Foreign Minister: Supreme Court act might be amended

Supreme Court building in Warsaw. Photo: Wikimedia Commons/ Darwinek

“According to the first analyses, we might need to amend the judicial reform so that the judges who were forced to retire are reinstated to their former positions”, said Foreign Minister Jacek Czaputowicz in the aftermath of the EU Court of Justice’s decision.

Last week, the CJEU suspended the implementation of some aspects of the government’s judicial reform. It ordered Poland to freeze any changes to the judicial appointment system and ordered the reinstatement of the judges who were forced to retire due to changes to the judicial retirement age.

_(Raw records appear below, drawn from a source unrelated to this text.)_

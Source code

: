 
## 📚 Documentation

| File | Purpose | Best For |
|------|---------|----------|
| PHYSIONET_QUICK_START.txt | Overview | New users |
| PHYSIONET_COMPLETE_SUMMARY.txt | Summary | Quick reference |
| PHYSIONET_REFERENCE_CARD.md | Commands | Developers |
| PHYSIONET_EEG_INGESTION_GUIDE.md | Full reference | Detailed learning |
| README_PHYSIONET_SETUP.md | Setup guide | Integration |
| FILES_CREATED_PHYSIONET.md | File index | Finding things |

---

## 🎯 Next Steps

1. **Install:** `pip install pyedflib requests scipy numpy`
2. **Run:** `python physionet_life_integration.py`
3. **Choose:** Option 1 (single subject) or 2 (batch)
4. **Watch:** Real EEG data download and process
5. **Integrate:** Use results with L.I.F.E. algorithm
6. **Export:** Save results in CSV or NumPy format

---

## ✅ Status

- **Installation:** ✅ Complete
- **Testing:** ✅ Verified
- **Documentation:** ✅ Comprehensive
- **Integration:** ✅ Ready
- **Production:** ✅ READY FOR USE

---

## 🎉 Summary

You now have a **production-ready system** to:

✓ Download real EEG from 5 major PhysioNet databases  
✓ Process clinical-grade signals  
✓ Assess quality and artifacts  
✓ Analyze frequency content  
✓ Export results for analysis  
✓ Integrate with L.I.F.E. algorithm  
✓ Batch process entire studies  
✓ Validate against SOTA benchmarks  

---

Foreign Minister Jacek Czaputowicz said that in order to comply with the CJEU’s decision, amendments to the reform might be necessary. “According to the first analyses, we might need to amend the judicial reform for judges to be reinstated to their former positions. It will probably mean a return to their legal situation from before the reform.”

The Minister added that any reversal of the reform should not be overly troublesome as “these positions remained vacant following the judges retirement.” However, he considered it difficult to determine how much time would be needed to implement the CJEU’s measures. “It will need further analyses”, he said.

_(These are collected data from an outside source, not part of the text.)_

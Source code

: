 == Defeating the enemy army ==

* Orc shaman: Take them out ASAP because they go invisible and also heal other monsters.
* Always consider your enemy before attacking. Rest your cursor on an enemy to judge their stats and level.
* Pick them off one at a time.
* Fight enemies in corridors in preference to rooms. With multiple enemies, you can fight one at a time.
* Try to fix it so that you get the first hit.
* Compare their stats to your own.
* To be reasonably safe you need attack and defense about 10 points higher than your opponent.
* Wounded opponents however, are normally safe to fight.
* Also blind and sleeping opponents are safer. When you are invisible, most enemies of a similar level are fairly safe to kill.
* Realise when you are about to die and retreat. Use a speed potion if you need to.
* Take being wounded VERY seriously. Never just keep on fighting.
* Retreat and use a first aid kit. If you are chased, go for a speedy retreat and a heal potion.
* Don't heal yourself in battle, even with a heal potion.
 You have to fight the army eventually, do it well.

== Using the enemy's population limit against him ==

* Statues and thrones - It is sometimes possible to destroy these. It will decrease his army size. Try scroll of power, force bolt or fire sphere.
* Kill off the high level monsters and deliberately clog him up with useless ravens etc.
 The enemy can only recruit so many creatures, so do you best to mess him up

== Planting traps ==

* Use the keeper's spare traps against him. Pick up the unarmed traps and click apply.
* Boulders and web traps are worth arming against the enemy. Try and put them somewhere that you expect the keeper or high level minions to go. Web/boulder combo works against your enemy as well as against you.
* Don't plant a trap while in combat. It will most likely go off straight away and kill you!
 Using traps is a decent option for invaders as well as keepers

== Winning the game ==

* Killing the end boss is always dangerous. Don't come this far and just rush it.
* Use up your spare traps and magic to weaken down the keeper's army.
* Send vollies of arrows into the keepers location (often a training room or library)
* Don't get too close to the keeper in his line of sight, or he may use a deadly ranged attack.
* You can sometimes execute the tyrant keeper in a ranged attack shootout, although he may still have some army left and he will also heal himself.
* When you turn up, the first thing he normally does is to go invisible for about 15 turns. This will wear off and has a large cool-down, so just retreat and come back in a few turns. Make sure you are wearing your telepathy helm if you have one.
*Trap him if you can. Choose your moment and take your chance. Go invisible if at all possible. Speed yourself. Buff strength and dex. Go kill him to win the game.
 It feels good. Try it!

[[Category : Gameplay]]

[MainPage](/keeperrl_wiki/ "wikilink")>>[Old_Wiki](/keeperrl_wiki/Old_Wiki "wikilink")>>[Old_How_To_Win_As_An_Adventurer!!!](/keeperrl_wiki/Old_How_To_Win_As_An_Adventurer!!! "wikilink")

Changes to the new law will be made “by the decisions of the president, Justice Minister, parliament, and council of ministers”, the Minister added.

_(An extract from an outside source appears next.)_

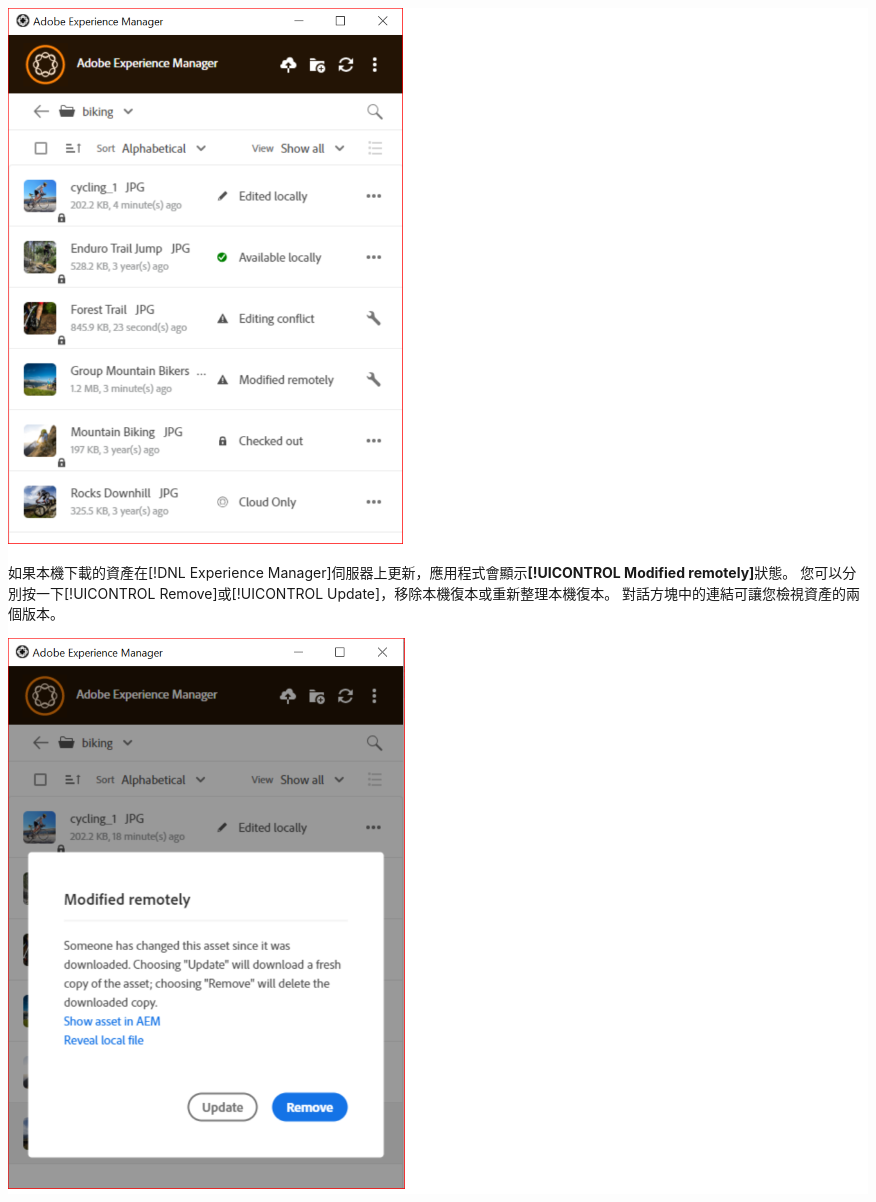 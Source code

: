 ![編輯衝突狀態](assets/edits_conflicts_status_da2.png "編輯衝突狀態")

如果本機下載的資產在[!DNL Experience Manager]伺服器上更新，應用程式會顯示&#x200B;**[!UICONTROL Modified remotely]**&#x200B;狀態。 您可以分別按一下[!UICONTROL Remove]或[!UICONTROL Update]，移除本機復本或重新整理本機復本。 對話方塊中的連結可讓您檢視資產的兩個版本。

![遠端修改資產時解決衝突的選項](assets/modified_remotely_dialog_da2.png "遠端修改資產時解決衝突的選項")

The Chief Justice of the Supreme Court, Małgorzata Gersdorf, who was forced to retire following the reform, returned to work today. She also asked all the judges in a similar situation to follow suit.

A Supreme Court spokesman said that the judges’ return is “a natural consequence of the CJEU’s decision, a decision which Poland must respect. Of course, it is possible that Poland later presents arguments which convince the CJEU and its decision will be reversed.”

The temporary measures ordered by the CJEU cannot be appealed and EU member states are obliged to accept them. They are not final, however, and over the course of the next several weeks a trial will take place in the CJEU. Poland and the European Commission will then present their respective arguments.